L’hôtel de ville de Paris, en juin 2023.

Elle était annoncée pour fin 2023, puis pour début 2024. La proposition de loi des députés Renaissance visant à modifier le mode de scrutin municipal à Paris, Lyon et Marseille (dite loi « PLM ») ne cesse pourtant de prendre du retard. Certes, il n’y a pas (encore) urgence. L’objectif des élus macronistes est de fixer les nouvelles règles devant réformer le statut électoral dérogatoire des trois plus grandes villes de France au moins un an avant les élections municipales de 2026. Sachant que l’actuel mandat des élus municipaux s’achève en juin 2026, la majorité présidentielle se donne « février 2025 » comme date butoir.

Officiellement, les travaux avancent bien. Lors de sa conférence de presse du 16 janvier, Emmanuel Macron n’avait-il pas, pour la première fois, endossé le projet des élus de son camp ? « La seule chose que je veux pour Paris, c’est qu’un électeur puisse avoir les mêmes droits et compter autant à Paris qu’à Amiens, à Besançon, ou ailleurs », avait déclaré le chef de l’Etat, en formulant le souhait que « le gouvernement et le Parlement puissent décider d’une réforme en profondeur de la loi “Paris-Lyon-Marseille” pour revenir au droit commun ».

En réalité, la proposition de loi promise tarde à voir le jour car le petit groupe de députés parisiens qui y travaille (Sylvain Maillard, président du groupe à l’Assemblée nationale, David Amiel et Benjamin Haddad) pense finalement qu’on ne peut pas changer le mode de scrutin sans l’« articuler avec la question des compétences ». Et donc qu’il convient d’attendre les conclusions de la mission sur la décentralisation que mène actuellement le député Renaissance de l’Oise, Eric Woerth, à la demande M. Macron.

Jusqu’à présent, les tâches étaient bien réparties : les trois élus parisiens devaient se charger de préparer le texte réformant le mode de scrutin des trois plus grandes villes de France. Et de son côté, Eric Woerth était chargé de se pencher sur la question cruciale des institutions, des pouvoirs, et notamment du rôle des maires d’arrondissement.
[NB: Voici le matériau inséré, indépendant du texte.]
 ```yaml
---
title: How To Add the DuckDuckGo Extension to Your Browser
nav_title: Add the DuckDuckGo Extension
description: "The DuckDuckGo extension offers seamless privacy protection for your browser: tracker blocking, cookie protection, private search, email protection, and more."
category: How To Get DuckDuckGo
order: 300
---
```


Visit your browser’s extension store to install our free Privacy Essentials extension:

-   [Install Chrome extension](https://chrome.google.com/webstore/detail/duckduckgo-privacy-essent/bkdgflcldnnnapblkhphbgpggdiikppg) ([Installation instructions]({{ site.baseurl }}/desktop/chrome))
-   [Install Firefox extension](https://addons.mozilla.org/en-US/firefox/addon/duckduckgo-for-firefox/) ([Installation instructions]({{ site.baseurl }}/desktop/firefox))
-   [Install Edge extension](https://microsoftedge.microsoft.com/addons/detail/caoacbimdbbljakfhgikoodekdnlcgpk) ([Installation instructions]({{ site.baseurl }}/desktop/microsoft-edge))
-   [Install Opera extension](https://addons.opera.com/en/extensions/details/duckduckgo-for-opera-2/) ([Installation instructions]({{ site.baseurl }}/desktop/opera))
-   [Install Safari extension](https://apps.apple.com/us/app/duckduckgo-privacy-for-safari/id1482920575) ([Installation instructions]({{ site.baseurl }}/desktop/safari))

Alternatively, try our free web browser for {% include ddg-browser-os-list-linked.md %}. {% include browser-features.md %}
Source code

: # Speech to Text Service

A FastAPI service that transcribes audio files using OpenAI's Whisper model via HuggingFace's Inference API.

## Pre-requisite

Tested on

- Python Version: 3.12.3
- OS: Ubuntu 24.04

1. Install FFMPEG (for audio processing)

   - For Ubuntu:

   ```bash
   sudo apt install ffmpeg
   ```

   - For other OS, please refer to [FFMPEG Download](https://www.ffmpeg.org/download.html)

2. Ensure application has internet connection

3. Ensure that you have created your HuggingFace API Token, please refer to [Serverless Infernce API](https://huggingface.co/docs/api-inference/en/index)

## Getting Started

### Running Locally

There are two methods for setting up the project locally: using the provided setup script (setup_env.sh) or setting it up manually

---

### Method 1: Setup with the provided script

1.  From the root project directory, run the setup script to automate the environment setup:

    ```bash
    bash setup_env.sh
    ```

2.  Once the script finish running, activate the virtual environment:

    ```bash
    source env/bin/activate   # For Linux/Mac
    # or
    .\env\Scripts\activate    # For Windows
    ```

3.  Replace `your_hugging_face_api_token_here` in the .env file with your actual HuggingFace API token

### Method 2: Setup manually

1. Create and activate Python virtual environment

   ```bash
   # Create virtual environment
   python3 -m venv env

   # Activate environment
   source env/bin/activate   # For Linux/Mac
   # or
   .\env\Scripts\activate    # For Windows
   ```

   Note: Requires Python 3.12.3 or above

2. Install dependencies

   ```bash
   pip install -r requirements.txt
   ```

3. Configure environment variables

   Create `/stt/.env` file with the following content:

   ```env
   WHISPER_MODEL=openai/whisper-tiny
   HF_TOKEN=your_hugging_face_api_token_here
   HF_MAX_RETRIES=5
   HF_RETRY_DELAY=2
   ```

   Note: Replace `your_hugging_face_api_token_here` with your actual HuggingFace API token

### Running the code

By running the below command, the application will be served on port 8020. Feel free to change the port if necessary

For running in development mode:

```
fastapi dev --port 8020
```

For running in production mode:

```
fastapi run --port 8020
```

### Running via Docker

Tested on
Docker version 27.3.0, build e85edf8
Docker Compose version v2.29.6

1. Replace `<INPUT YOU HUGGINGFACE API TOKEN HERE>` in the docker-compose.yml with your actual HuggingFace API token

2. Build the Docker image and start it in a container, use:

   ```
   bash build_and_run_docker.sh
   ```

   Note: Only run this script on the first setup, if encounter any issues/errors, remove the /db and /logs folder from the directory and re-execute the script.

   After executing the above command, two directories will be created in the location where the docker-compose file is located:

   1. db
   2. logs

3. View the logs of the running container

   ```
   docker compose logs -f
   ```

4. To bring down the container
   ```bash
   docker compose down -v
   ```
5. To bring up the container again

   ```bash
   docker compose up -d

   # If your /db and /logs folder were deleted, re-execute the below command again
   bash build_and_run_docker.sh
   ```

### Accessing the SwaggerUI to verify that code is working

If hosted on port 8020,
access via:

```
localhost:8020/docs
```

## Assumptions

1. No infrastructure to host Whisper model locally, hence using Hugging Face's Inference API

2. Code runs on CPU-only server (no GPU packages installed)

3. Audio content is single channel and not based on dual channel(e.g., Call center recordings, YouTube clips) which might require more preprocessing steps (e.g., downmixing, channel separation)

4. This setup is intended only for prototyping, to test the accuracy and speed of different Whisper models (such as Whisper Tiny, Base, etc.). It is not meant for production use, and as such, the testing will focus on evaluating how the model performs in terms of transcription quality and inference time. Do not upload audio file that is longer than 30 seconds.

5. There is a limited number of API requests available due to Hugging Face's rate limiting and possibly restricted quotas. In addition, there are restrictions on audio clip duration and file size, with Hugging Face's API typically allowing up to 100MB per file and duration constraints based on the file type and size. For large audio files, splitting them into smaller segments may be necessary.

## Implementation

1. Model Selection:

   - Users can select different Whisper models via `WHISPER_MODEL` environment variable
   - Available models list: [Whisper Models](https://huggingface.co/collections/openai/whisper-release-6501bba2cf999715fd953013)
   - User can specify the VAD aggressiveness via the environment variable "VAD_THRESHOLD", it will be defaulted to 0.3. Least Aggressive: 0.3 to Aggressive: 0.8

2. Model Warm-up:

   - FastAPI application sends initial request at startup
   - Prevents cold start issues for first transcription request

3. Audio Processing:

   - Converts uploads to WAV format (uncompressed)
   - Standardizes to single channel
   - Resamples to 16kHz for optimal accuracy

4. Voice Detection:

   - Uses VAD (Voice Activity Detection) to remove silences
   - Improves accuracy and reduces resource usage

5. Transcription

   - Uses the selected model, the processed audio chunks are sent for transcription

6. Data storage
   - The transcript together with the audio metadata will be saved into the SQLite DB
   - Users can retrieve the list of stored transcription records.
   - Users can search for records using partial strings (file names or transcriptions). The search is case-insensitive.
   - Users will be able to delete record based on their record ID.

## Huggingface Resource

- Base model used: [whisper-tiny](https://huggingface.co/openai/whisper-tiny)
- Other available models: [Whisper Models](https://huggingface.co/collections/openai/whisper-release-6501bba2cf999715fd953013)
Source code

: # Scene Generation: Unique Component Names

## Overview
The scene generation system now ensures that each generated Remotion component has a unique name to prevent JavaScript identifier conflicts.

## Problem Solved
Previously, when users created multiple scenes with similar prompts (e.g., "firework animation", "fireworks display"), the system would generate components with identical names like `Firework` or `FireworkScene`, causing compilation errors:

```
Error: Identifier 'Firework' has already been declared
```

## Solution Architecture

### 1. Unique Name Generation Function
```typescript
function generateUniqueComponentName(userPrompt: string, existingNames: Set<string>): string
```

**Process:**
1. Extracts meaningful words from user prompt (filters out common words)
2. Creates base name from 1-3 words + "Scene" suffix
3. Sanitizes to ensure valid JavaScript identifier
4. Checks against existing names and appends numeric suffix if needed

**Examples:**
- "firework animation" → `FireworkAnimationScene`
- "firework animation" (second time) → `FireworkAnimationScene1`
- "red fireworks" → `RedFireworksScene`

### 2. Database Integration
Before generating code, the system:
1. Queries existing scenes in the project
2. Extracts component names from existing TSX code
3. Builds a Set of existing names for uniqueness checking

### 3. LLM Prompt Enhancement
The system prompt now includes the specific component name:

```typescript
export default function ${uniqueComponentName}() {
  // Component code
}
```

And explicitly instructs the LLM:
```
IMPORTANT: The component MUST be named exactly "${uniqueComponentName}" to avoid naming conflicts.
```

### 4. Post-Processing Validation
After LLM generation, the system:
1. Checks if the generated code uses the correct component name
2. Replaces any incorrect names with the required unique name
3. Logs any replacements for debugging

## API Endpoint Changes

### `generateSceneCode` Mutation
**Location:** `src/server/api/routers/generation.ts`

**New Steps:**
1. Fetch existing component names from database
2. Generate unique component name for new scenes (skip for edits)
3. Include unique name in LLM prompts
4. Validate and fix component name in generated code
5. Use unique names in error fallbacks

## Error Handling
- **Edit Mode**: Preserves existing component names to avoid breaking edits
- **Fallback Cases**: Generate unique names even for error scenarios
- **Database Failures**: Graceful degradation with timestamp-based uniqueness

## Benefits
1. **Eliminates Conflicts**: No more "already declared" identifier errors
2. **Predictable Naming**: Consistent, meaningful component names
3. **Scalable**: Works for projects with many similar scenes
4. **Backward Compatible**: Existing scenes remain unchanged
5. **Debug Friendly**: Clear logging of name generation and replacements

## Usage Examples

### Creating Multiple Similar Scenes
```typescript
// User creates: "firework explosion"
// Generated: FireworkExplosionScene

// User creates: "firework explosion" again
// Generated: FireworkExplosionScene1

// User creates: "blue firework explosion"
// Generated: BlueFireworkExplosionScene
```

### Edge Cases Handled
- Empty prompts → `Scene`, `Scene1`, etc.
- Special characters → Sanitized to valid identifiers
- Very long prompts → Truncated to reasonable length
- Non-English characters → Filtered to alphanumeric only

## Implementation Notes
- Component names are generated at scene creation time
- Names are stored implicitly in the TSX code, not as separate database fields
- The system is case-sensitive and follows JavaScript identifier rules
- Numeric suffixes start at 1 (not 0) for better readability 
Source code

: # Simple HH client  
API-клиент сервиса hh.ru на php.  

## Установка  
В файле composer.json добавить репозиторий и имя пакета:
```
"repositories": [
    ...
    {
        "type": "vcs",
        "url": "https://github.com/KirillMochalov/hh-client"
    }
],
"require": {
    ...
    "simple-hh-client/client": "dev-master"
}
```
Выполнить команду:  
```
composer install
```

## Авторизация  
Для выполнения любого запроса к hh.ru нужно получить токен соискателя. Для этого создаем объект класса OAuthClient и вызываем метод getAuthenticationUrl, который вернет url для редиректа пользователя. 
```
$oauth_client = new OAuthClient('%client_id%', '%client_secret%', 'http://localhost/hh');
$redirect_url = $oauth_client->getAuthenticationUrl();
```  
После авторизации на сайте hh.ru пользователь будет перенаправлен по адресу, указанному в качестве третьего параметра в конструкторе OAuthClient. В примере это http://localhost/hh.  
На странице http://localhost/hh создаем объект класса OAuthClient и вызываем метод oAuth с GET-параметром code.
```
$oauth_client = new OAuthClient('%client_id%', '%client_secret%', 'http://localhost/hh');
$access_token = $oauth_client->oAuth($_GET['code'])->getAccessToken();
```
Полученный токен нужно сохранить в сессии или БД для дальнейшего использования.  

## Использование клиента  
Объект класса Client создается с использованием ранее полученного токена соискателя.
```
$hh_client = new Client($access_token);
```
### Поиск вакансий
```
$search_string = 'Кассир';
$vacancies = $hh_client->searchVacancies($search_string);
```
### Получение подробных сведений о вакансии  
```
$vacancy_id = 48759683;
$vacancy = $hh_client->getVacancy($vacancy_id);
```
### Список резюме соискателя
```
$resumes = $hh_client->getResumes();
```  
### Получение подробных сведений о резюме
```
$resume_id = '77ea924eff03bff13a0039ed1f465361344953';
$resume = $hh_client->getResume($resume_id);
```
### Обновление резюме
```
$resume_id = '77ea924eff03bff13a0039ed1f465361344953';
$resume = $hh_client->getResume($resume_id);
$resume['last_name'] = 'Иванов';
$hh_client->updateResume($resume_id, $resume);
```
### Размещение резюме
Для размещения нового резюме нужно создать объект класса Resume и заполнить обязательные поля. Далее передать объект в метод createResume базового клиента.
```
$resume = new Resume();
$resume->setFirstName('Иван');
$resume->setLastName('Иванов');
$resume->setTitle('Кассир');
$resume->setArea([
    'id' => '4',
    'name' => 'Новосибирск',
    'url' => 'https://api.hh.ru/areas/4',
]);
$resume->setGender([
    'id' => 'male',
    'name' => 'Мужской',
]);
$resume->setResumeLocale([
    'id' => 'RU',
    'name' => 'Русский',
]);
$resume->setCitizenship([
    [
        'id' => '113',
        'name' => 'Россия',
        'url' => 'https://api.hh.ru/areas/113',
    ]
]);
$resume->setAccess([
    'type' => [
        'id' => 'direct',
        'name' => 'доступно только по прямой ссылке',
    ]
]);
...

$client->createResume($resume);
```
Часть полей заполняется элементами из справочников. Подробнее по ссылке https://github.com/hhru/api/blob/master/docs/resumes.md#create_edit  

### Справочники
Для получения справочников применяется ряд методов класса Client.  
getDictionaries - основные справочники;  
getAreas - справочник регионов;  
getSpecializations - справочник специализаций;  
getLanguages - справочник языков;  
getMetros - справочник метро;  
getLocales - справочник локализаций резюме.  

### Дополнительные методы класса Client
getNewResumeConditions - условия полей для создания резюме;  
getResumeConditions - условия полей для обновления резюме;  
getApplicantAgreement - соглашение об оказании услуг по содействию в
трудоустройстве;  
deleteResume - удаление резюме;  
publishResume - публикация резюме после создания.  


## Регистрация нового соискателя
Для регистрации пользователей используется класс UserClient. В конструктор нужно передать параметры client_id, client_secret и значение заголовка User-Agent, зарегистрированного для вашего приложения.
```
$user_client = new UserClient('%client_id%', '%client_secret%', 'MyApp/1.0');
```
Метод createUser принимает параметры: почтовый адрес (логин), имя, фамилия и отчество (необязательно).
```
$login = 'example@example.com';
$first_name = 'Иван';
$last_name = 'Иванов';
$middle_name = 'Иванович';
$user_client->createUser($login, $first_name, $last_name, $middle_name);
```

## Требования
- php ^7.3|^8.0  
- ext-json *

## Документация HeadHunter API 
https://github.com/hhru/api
Même poids électoral à chaque voix

Finalement, à l’Elysée comme chez M. Woerth, on considère plus logique de traiter tous ces sujets en même temps. Ces dernières semaines, lors des consultations qu’ils ont menées pour rallier des soutiens, Sylvain Maillard, David Amiel et Benjamin Haddad se sont rendu compte que la plupart des élus locaux étaient du même avis. C’est une condition sine qua non pour beaucoup de maires d’arrondissement parisiens, notamment chez Les Républicains (LR). Mais c’est aussi le cas d’élus Renaissance : « Je ne vote pas un texte s’il n’y a pas d’engagements sur les compétences », prévient Lionel Royer-Perreaut, député des Bouches-du-Rhône, ancien maire des 9e et 10e arrondissements de Marseille.